---------- PROVIDED DATA

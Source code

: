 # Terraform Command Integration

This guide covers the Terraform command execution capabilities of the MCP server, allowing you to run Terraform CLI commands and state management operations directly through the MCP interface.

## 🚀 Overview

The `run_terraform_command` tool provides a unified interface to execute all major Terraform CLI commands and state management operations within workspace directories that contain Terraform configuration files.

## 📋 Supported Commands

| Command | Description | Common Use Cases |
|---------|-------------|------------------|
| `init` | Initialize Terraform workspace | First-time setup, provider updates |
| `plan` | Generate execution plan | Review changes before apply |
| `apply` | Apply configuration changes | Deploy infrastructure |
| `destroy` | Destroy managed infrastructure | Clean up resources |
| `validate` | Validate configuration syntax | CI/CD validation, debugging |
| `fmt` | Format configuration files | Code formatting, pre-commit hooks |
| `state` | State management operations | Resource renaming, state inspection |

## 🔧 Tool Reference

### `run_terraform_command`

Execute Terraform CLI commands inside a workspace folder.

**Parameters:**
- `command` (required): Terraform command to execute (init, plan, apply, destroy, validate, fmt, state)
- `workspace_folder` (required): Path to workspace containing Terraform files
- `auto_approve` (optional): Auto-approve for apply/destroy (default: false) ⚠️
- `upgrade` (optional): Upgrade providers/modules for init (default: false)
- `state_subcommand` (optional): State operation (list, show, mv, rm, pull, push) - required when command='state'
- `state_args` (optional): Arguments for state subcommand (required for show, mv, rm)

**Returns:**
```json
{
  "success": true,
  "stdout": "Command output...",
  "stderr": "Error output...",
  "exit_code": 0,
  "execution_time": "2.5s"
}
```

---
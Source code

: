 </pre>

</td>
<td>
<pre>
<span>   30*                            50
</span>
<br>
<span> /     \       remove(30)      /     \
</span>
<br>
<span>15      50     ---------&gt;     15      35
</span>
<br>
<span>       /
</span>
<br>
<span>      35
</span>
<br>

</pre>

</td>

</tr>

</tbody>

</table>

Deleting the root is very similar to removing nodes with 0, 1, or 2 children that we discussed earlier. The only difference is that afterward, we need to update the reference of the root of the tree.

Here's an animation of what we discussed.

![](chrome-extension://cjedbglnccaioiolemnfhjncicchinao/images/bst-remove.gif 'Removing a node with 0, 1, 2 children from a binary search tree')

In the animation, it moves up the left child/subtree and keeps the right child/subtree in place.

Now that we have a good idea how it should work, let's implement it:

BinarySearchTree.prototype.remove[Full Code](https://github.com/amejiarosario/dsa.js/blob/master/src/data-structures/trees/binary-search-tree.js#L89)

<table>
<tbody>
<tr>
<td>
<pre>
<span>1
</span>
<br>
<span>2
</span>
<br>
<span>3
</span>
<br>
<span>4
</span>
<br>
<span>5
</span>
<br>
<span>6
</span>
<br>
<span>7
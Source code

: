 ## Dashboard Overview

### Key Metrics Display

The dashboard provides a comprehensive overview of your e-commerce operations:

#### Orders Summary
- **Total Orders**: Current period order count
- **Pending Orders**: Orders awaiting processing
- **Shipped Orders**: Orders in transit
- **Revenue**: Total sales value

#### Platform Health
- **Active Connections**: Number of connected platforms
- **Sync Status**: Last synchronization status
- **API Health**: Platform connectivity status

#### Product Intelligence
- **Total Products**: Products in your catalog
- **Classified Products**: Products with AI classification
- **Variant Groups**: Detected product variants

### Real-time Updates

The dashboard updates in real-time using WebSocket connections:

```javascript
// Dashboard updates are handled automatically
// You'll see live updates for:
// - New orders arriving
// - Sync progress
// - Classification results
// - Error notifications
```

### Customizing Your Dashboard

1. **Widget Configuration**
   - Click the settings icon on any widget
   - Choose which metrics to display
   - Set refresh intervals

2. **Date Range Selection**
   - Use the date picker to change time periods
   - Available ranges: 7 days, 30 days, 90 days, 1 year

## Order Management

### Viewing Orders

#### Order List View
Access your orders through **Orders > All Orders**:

--------------------

Lines wanted from the listing above: the line with "In the animation, it" up to and including the line with "#### Platform Health". Please write them out exactly, adding nothing else.

» **RESULT FOR THIS EXERCISE**
In the animation, it moves up the left child/subtree and keeps the right child/subtree in place.

Now that we have a good idea how it should work, let's implement it:

BinarySearchTree.prototype.remove[Full Code](https://github.com/amejiarosario/dsa.js/blob/master/src/data-structures/trees/binary-search-tree.js#L89)

<table>
<tbody>
<tr>
<td>
<pre>
<span>1
</span>
<br>
<span>2
</span>
<br>
<span>3
</span>
<br>
<span>4
</span>
<br>
<span>5
</span>
<br>
<span>6
</span>
<br>
<span>7
Source code

: ## Dashboard Overview

### Key Metrics Display

The dashboard provides a comprehensive overview of your e-commerce operations:

#### Orders Summary
- **Total Orders**: Current period order count
- **Pending Orders**: Orders awaiting processing
- **Shipped Orders**: Orders in transit
- **Revenue**: Total sales value

#### Platform Health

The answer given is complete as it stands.